KOHTLA-NOMME - If you've already sat on the bizarre bench in Haapsalu that plays Tchaikovsky tunes, had your photo taken with the headless Lenin in Parnu or chucked pebbles into the meteor crater on Saaremaa, you probably consider yourself an expert on Estonia's tourism oddities. But until you've been to the Kohtla Mine Park Museum, let's face it - you're just another expat with a road atlas.
To get there I traveled two hours east from Tallinn, deep into Ida-Viru County. This is the part of the country hardest hit by the collapse of the Soviet Union, a forlorn industrial region saddled with environmental problems and high unemployment. It's also shale country, the source of most of Estonia's electricity.
The Kohtla mine is located in Kohtla-Nomme, a small hamlet 10 kilometers from the better-known city of Kohtla-Jarve. It's a popular destination for groups, which means you have to book ahead, even if you're coming alone. Interpreters can be arranged for an extra fee.
Luckily I'd done that, and I was expected. The second I was inside I was greeted by a man in overalls and a hardhat who asked me if I was ready for an unforgettable journey into the very bowels of the earth. Actually, that's not how he put it, but from his excited demeanor, I knew that's what he really meant. This was Rein Kiristaja, my tour guide. Like each of the museum's four guides, Rein had worked in the mine; he was an engineer here from 1959 until the mine closed in 2001.
Before we headed underground, he gave me a little background information on the place. An English company started the mine in 1937. In the early days, horses and men with shovels brought out the shale. The layer of shale comes from the Silurian period, nearly 500 million years ago, when this was a seabed. The oil-rich rock comes from petrified plants and animals, notably trilobites, bug-like creatures that crawled around well before the dinosaurs roamed.
In fact, the cute little trilobites now serve as the symbol of the museum. The shale in the mine is full of their fossils. They selflessly died by the billions so that today's Estonians could charge up their mobile phones.
Now fully in the know, I got geared up - a nylon jacket, hardhat, battery belt and an electric lamp. I had a coat and sweater on underneath, so I looked more like a fat mole than a working class hero. Still, I was glad for the extra layers. The mine is typically six to 10 degrees Celsius and extremely damp.
Passing another school group, we descended down a flight of stairs into the mine, which is about 10 meters deep. Now the interesting bit began. My guide took me through the tunnels and showed me how all the equipment worked - everything from the quadricycle used to travel along the electric train tracks to the conveyor that scooped out the rocks after tunnel blasting. Each piece of equipment made its own hellish racket.
My guide talked me through the process of drilling, blasting, venting, loading, etc.

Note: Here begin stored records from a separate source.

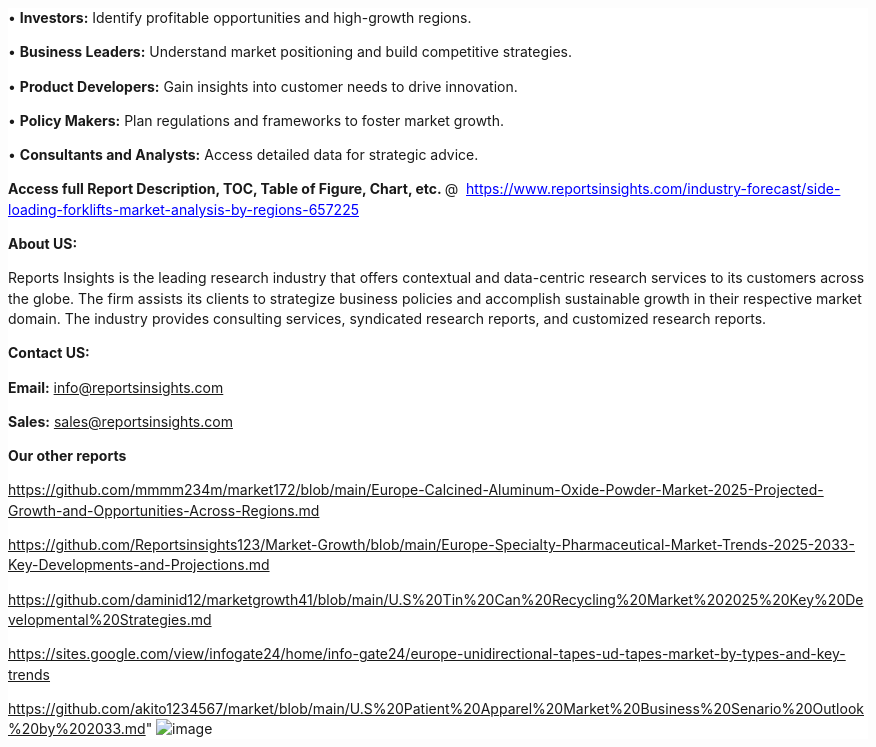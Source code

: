• <strong>Investors:</strong> Identify profitable opportunities and high-growth regions.

• <strong>Business Leaders:</strong> Understand market positioning and build competitive strategies.

• <strong>Product Developers:</strong> Gain insights into customer needs to drive innovation.

• <strong>Policy Makers:</strong> Plan regulations and frameworks to foster market growth.

• <strong>Consultants and Analysts:</strong> Access detailed data for strategic advice.
</ul>
<strong>Access full Report Description, TOC, Table of Figure, Chart, etc. </strong>@  <a href=https://www.reportsinsights.com/industry-forecast/side-loading-forklifts-market-analysis-by-regions-657225 style=color:#0000ff;>https://www.reportsinsights.com/industry-forecast/side-loading-forklifts-market-analysis-by-regions-657225</a></font>

<strong><strong>About US</strong>:</strong>

Reports Insights is the leading research industry that offers contextual and data-centric research services to its customers across the globe. The firm assists its clients to strategize business policies and accomplish sustainable growth in their respective market domain. The industry provides consulting services, syndicated research reports, and customized research reports.

<strong>Contact US:</strong>

<p class=""""><b>Email:</b> <a href=mailto:info@reportsinsights.com>info@reportsinsights.com</a></p>
<p class=""""><b>Sales:</b> <a href=mailto:sales@reportsinsights.com>sales@reportsinsights.com</a></p>

<strong>Our other reports</strong>

<a href=https://github.com/mmmm234m/market172/blob/main/Europe-Calcined-Aluminum-Oxide-Powder-Market-2025-Projected-Growth-and-Opportunities-Across-Regions.md>https://github.com/mmmm234m/market172/blob/main/Europe-Calcined-Aluminum-Oxide-Powder-Market-2025-Projected-Growth-and-Opportunities-Across-Regions.md</a>

<a href=https://github.com/Reportsinsights123/Market-Growth/blob/main/Europe-Specialty-Pharmaceutical-Market-Trends-2025-2033-Key-Developments-and-Projections.md>https://github.com/Reportsinsights123/Market-Growth/blob/main/Europe-Specialty-Pharmaceutical-Market-Trends-2025-2033-Key-Developments-and-Projections.md</a>

<a href=https://github.com/daminid12/marketgrowth41/blob/main/U.S%20Tin%20Can%20Recycling%20Market%202025%20Key%20Developmental%20Strategies.md>https://github.com/daminid12/marketgrowth41/blob/main/U.S%20Tin%20Can%20Recycling%20Market%202025%20Key%20Developmental%20Strategies.md</a>

<a href=https://sites.google.com/view/infogate24/home/info-gate24/europe-unidirectional-tapes-ud-tapes-market-by-types-and-key-trends>https://sites.google.com/view/infogate24/home/info-gate24/europe-unidirectional-tapes-ud-tapes-market-by-types-and-key-trends</a>

<a href=https://github.com/akito1234567/market/blob/main/U.S%20Patient%20Apparel%20Market%20Business%20Senario%20Outlook%20by%202033.md>https://github.com/akito1234567/market/blob/main/U.S%20Patient%20Apparel%20Market%20Business%20Senario%20Outlook%20by%202033.md</a>"
![image](https://github.com/user-attachments/assets/926f571d-7547-4024-943f-44d6e54888bf)

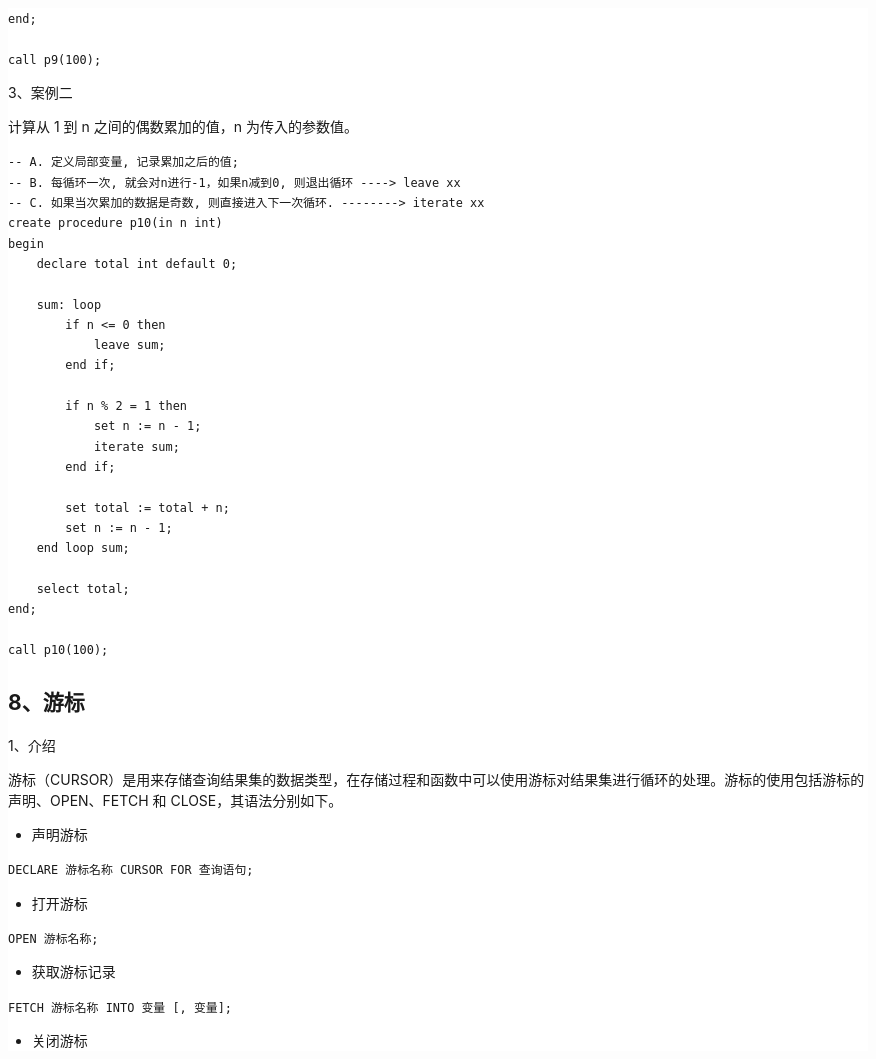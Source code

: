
 ```mysql
end;

call p9(100);
```

3、案例二

计算从 1 到 n 之间的偶数累加的值，n 为传入的参数值。

```mysql
-- A. 定义局部变量, 记录累加之后的值;
-- B. 每循环一次, 就会对n进行-1，如果n减到0, 则退出循环 ----> leave xx
-- C. 如果当次累加的数据是奇数, 则直接进入下一次循环. --------> iterate xx
create procedure p10(in n int)
begin
    declare total int default 0;
    
    sum: loop
        if n <= 0 then
            leave sum;
        end if;
        
        if n % 2 = 1 then
            set n := n - 1;
            iterate sum;
        end if;
        
        set total := total + n;
        set n := n - 1;
    end loop sum;
    
    select total;
end;

call p10(100);
```

## 8、游标

1、介绍

游标（CURSOR）是用来存储查询结果集的数据类型，在存储过程和函数中可以使用游标对结果集进行循环的处理。游标的使用包括游标的声明、OPEN、FETCH 和 CLOSE，其语法分别如下。

* 声明游标

`DECLARE 游标名称 CURSOR FOR 查询语句;`

* 打开游标

`OPEN 游标名称;`

* 获取游标记录

`FETCH 游标名称 INTO 变量 [, 变量];`

* 关闭游标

Taking notes was difficult with the water dripping on my notepad, but I did get some facts. There were three shifts a day, with three or four brigades of 15 men (and until the 1960s, women too) and two blasts per shift.
But mainly this is a hands-on tour. Visitors can play psychotic dentist, drilling holes into the rock as if getting ready to place explosives. They can ride the tiny, underground electric train that used to take miners on the 7-kilometer ride to their stations. For an extra fee, tourists can also prearrange a "miner's lunch," a kind of subterranean picnic. This can be anything from a simple affair to a three-course meal that includes a shot of "miner's vodka." The vodka is in fact a brand made by Liviko in Tallinn, not a local brew. Still, I think if I had to work down here all day, I'd be drinking the stuff by the bucketful.
The real miner's lunch, in case you were wondering, was a piece of bread and a thermos of soup - one hot meal each shift. It may seem like a rough life, but Rein insisted it wasn't.
As we were heading back to surface level, he dropped another interesting fact - the museum operates thanks to subsidies from Eesti Polevkivi, the national mining concern. And the biggest cost of keeping the place open? The electricity bill. o
Kohtla Mine Park Museum
Open Mon. - Fri. 10 a.m. to 5 p.m; Sat. - Sun. 11 a.m.-3 p.m.